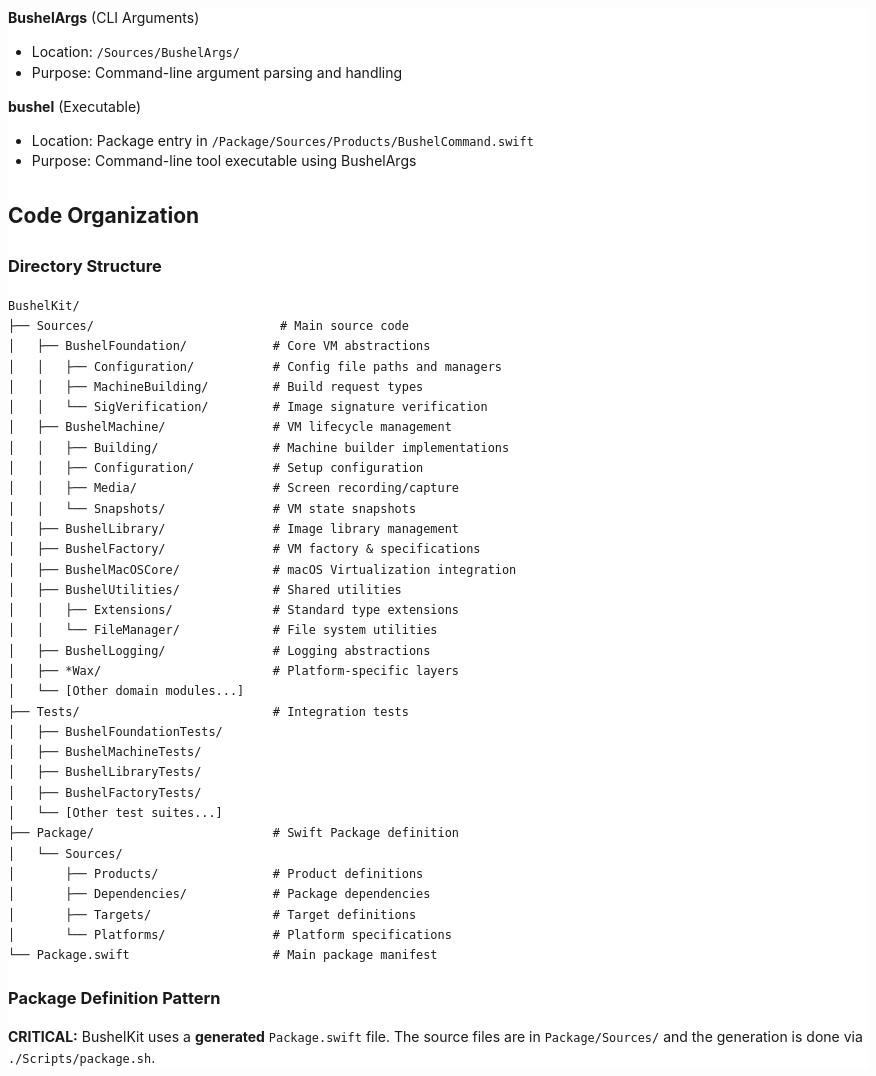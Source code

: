 **BushelArgs** (CLI Arguments)
- Location: `/Sources/BushelArgs/`
- Purpose: Command-line argument parsing and handling

**bushel** (Executable)
- Location: Package entry in `/Package/Sources/Products/BushelCommand.swift`
- Purpose: Command-line tool executable using BushelArgs

## Code Organization

### Directory Structure

```
BushelKit/
├── Sources/                          # Main source code
│   ├── BushelFoundation/            # Core VM abstractions
│   │   ├── Configuration/           # Config file paths and managers
│   │   ├── MachineBuilding/         # Build request types
│   │   └── SigVerification/         # Image signature verification
│   ├── BushelMachine/               # VM lifecycle management
│   │   ├── Building/                # Machine builder implementations
│   │   ├── Configuration/           # Setup configuration
│   │   ├── Media/                   # Screen recording/capture
│   │   └── Snapshots/               # VM state snapshots
│   ├── BushelLibrary/               # Image library management
│   ├── BushelFactory/               # VM factory & specifications
│   ├── BushelMacOSCore/             # macOS Virtualization integration
│   ├── BushelUtilities/             # Shared utilities
│   │   ├── Extensions/              # Standard type extensions
│   │   └── FileManager/             # File system utilities
│   ├── BushelLogging/               # Logging abstractions
│   ├── *Wax/                        # Platform-specific layers
│   └── [Other domain modules...]
├── Tests/                           # Integration tests
│   ├── BushelFoundationTests/
│   ├── BushelMachineTests/
│   ├── BushelLibraryTests/
│   ├── BushelFactoryTests/
│   └── [Other test suites...]
├── Package/                         # Swift Package definition
│   └── Sources/
│       ├── Products/                # Product definitions
│       ├── Dependencies/            # Package dependencies
│       ├── Targets/                 # Target definitions
│       └── Platforms/               # Platform specifications
└── Package.swift                    # Main package manifest
```

### Package Definition Pattern

**CRITICAL:** BushelKit uses a **generated** `Package.swift` file. The source files are in `Package/Sources/` and the generation is done via `./Scripts/package.sh`.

What the task asks
Beginning at the line that holds "### Package Definition Pattern", reproduce each line of the records above down to and including the last one.

Solution for this problem
### Package Definition Pattern

**CRITICAL:** BushelKit uses a **generated** `Package.swift` file. The source files are in `Package/Sources/` and the generation is done via `./Scripts/package.sh`.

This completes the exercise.